_PROBLEM STATEMENT:_ Copy every record exactly, with nothing left out.
-- RECORDS PROVIDED follows --
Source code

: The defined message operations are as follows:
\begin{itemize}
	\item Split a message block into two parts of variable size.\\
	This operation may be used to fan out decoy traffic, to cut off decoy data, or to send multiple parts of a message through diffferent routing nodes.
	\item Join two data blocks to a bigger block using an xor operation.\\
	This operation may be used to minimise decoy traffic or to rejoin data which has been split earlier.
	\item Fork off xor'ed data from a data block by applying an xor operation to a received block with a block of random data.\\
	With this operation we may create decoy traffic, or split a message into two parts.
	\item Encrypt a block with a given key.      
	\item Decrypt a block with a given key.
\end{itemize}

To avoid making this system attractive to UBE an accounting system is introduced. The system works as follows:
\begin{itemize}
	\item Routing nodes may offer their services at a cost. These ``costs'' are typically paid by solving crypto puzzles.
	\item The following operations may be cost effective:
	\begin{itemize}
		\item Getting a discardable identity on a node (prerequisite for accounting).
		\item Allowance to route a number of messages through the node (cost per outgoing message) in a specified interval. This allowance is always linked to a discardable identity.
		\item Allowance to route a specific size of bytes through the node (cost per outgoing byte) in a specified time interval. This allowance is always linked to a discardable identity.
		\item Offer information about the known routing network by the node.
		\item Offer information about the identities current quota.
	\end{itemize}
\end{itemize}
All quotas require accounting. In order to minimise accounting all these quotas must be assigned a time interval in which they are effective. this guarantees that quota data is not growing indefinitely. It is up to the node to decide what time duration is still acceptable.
-- RECORDS PROVIDED concluded --
_ANSWER TO THE EXERCISE:_
Source code

: The defined message operations are as follows:
\begin{itemize}
	\item Split a message block into two parts of variable size.\\
	This operation may be used to fan out decoy traffic, to cut off decoy data, or to send multiple parts of a message through diffferent routing nodes.
	\item Join two data blocks to a bigger block using an xor operation.\\
	This operation may be used to minimise decoy traffic or to rejoin data which has been split earlier.
	\item Fork off xor'ed data from a data block by applying an xor operation to a received block with a block of random data.\\
	With this operation we may create decoy traffic, or split a message into two parts.
	\item Encrypt a block with a given key.      
	\item Decrypt a block with a given key.
\end{itemize}

To avoid making this system attractive to UBE an accounting system is introduced. The system works as follows:
\begin{itemize}
	\item Routing nodes may offer their services at a cost. These ``costs'' are typically paid by solving crypto puzzles.
	\item The following operations may be cost effective:
	\begin{itemize}
		\item Getting a discardable identity on a node (prerequisite for accounting).
		\item Allowance to route a number of messages through the node (cost per outgoing message) in a specified interval. This allowance is always linked to a discardable identity.
		\item Allowance to route a specific size of bytes through the node (cost per outgoing byte) in a specified time interval. This allowance is always linked to a discardable identity.
		\item Offer information about the known routing network by the node.
		\item Offer information about the identities current quota.
	\end{itemize}
\end{itemize}
All quotas require accounting. In order to minimise accounting all these quotas must be assigned a time interval in which they are effective. this guarantees that quota data is not growing indefinitely. It is up to the node to decide what time duration is still acceptable.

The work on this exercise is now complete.